> Task to carry out
Copy each line of the records that contains the word "number".

━━━ Supplied data

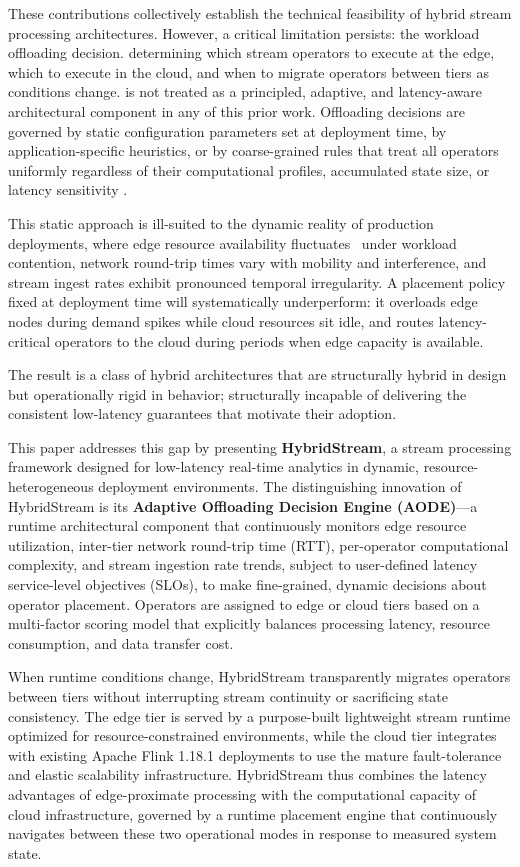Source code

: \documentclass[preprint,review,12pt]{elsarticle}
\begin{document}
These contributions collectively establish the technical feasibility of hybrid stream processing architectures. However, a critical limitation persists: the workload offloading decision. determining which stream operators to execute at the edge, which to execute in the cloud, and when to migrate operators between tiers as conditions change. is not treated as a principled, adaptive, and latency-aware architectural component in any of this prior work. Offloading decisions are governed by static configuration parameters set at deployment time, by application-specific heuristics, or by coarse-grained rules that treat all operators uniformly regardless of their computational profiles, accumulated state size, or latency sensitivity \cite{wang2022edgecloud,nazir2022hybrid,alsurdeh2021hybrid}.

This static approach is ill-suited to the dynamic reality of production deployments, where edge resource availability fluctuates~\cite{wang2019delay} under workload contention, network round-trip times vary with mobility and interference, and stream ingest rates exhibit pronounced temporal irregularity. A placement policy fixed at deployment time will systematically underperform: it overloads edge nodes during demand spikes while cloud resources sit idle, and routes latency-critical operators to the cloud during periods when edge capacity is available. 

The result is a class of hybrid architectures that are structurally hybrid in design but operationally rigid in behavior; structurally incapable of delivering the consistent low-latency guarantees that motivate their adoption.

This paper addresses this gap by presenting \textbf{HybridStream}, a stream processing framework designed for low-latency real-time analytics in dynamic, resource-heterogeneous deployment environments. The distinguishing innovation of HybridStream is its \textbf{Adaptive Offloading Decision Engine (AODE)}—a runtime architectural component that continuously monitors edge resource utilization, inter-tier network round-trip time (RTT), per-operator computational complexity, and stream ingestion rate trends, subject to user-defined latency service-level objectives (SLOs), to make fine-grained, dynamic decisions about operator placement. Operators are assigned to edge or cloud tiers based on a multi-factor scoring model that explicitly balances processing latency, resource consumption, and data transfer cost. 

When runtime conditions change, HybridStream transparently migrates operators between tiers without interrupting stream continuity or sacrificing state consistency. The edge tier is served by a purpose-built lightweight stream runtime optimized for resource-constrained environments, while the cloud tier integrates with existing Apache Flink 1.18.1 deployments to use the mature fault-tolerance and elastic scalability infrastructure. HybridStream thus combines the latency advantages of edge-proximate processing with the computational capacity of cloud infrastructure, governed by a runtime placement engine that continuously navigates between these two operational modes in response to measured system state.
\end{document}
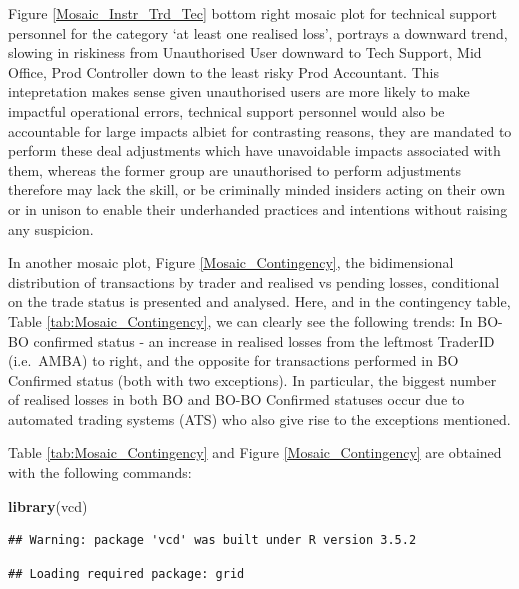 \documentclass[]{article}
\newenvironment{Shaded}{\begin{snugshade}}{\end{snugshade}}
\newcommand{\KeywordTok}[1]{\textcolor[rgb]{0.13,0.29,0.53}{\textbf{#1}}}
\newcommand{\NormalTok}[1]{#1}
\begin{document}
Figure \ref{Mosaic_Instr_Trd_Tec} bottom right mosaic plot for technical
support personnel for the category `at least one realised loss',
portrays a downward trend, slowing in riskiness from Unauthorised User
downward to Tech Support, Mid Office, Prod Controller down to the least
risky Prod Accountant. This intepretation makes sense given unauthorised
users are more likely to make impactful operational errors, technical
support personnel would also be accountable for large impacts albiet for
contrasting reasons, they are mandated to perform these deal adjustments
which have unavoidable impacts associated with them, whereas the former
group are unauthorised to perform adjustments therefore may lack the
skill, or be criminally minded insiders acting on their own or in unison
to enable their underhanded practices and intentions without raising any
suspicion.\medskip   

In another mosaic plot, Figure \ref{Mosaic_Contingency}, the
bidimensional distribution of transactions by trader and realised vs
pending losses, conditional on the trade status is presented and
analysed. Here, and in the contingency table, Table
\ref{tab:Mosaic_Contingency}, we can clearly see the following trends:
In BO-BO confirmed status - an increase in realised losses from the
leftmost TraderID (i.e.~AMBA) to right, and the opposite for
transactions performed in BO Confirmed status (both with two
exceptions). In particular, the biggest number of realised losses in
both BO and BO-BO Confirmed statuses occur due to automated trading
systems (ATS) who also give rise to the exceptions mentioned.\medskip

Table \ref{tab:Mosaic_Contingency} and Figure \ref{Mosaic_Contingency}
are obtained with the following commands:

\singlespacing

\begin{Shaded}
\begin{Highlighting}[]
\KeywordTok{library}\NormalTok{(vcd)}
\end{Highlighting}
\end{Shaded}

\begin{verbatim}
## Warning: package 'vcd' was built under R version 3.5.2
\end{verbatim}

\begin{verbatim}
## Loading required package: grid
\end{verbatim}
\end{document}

━━━━━━
━━━ Supplied data

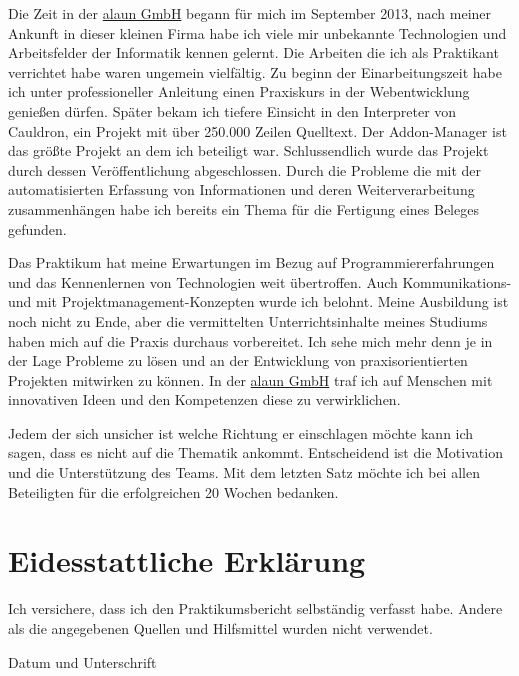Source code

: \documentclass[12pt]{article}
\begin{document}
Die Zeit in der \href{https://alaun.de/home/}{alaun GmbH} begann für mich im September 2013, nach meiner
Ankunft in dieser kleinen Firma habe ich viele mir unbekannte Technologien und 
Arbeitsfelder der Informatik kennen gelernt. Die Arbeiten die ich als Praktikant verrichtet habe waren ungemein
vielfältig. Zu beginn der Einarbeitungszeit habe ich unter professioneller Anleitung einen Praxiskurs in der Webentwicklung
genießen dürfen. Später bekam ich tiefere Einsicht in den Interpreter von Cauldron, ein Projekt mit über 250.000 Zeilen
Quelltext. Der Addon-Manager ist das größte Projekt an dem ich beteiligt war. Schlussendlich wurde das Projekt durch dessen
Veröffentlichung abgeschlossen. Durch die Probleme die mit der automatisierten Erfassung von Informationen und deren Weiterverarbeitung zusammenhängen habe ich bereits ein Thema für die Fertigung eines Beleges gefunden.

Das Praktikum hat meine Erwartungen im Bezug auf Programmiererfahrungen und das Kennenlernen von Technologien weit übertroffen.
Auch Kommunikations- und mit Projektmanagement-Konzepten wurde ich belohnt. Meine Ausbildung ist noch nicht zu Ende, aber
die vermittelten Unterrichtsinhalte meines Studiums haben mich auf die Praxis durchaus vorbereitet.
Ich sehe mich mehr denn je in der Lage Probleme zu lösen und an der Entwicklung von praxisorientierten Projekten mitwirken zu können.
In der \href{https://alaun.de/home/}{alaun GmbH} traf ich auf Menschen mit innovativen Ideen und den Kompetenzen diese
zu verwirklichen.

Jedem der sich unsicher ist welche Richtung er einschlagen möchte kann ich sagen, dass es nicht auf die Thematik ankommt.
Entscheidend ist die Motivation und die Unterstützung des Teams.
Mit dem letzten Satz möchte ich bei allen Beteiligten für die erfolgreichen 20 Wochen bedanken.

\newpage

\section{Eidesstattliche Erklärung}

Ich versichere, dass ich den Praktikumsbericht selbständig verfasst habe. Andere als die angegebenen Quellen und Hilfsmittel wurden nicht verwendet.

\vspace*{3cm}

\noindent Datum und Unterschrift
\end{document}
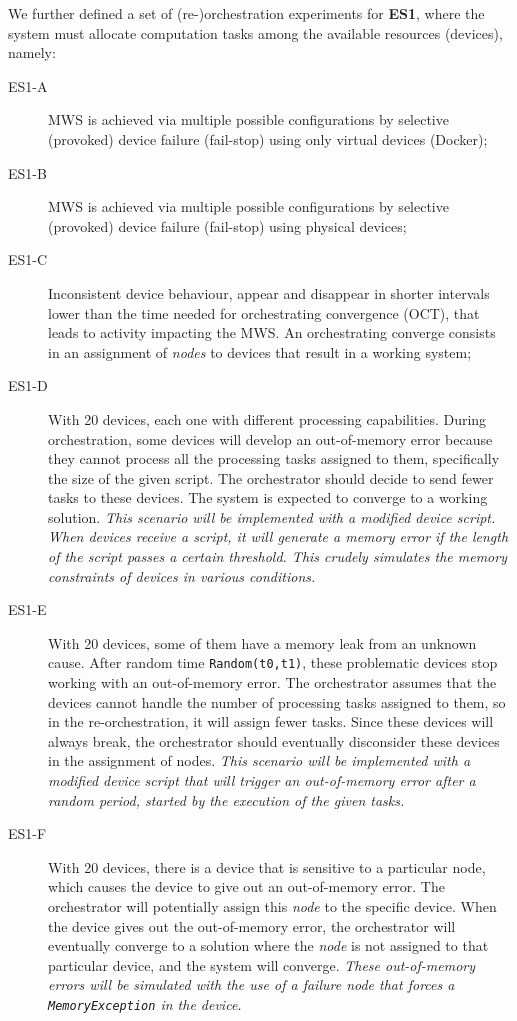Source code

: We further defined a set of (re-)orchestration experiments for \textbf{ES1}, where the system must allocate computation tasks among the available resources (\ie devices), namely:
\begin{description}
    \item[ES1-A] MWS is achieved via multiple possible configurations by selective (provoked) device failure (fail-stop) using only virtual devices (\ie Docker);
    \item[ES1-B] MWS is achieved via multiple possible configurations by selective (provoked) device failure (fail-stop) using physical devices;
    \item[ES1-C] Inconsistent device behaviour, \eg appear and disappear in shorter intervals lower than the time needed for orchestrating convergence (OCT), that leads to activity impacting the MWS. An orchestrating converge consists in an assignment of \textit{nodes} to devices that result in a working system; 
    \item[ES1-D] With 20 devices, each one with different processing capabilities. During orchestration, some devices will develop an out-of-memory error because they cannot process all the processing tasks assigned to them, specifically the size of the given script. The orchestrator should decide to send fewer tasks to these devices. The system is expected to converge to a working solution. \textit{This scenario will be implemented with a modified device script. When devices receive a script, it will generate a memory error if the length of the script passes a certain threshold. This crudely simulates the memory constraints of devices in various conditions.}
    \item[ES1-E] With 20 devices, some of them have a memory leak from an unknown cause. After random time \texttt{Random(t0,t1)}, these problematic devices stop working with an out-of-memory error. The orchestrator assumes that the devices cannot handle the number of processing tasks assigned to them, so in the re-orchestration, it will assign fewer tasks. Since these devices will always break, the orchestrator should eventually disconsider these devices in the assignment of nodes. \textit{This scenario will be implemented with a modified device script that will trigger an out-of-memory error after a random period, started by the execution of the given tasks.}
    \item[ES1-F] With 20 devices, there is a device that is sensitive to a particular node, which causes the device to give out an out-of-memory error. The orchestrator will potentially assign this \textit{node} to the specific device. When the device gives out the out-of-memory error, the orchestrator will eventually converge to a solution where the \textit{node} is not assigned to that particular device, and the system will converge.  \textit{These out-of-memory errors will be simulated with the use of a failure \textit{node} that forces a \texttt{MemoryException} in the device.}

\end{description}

━━━━━━
━━━ Supplied data

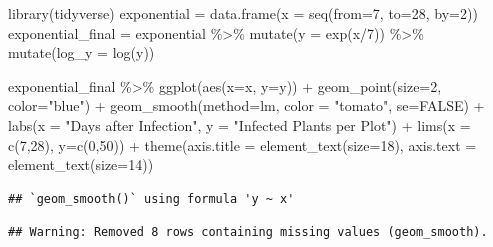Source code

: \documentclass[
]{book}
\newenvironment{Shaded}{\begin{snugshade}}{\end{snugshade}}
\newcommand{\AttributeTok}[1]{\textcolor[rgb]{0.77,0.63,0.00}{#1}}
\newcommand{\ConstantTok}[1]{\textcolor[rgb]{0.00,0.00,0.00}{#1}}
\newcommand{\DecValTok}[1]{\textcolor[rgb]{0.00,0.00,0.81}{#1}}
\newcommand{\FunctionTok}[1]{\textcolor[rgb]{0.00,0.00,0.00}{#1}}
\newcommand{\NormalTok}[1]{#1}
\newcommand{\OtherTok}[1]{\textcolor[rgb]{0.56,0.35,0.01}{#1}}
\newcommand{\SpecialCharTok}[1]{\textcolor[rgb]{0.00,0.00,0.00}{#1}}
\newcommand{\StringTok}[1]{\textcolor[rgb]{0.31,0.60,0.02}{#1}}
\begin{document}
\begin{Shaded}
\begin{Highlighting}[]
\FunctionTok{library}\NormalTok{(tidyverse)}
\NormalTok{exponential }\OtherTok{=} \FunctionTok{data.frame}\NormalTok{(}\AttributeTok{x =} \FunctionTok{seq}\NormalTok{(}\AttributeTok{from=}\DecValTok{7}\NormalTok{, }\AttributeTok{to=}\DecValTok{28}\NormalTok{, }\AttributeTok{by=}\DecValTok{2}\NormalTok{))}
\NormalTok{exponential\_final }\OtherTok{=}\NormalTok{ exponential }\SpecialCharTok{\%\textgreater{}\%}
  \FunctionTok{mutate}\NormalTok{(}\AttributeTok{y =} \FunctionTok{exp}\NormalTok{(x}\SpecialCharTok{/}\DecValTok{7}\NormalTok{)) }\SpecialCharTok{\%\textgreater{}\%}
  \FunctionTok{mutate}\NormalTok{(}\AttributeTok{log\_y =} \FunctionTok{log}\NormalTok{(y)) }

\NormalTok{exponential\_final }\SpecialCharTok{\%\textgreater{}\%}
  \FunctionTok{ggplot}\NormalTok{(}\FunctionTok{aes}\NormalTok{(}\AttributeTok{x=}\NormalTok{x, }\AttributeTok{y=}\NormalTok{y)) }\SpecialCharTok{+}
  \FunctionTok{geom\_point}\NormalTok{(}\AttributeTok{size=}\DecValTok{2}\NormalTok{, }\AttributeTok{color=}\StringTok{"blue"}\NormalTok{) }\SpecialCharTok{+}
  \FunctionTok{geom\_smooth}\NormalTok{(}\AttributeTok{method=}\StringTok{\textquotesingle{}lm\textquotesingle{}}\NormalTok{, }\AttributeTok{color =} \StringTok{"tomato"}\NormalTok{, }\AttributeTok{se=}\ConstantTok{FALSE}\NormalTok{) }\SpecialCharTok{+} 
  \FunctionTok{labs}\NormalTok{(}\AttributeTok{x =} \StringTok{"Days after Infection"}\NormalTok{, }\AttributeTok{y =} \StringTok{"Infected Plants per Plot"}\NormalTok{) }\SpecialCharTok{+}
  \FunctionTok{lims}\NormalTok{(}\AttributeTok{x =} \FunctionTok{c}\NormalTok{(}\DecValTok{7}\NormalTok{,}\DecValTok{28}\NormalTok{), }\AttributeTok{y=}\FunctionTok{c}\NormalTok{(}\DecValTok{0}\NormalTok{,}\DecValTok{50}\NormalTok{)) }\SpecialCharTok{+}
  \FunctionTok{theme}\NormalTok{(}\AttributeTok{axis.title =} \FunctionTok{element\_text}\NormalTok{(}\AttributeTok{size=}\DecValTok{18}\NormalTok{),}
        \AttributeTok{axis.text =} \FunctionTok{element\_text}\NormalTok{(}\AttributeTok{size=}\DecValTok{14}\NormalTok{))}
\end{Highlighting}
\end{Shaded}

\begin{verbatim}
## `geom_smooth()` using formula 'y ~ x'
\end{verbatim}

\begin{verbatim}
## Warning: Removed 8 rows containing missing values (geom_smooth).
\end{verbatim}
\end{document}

━━━━━━

> Exercise response
exceptions). In particular, the biggest number of realised losses in
    \item[ES1-E] With 20 devices, some of them have a memory leak from an unknown cause. After random time \texttt{Random(t0,t1)}, these problematic devices stop working with an out-of-memory error. The orchestrator assumes that the devices cannot handle the number of processing tasks assigned to them, so in the re-orchestration, it will assign fewer tasks. Since these devices will always break, the orchestrator should eventually disconsider these devices in the assignment of nodes. \textit{This scenario will be implemented with a modified device script that will trigger an out-of-memory error after a random period, started by the execution of the given tasks.}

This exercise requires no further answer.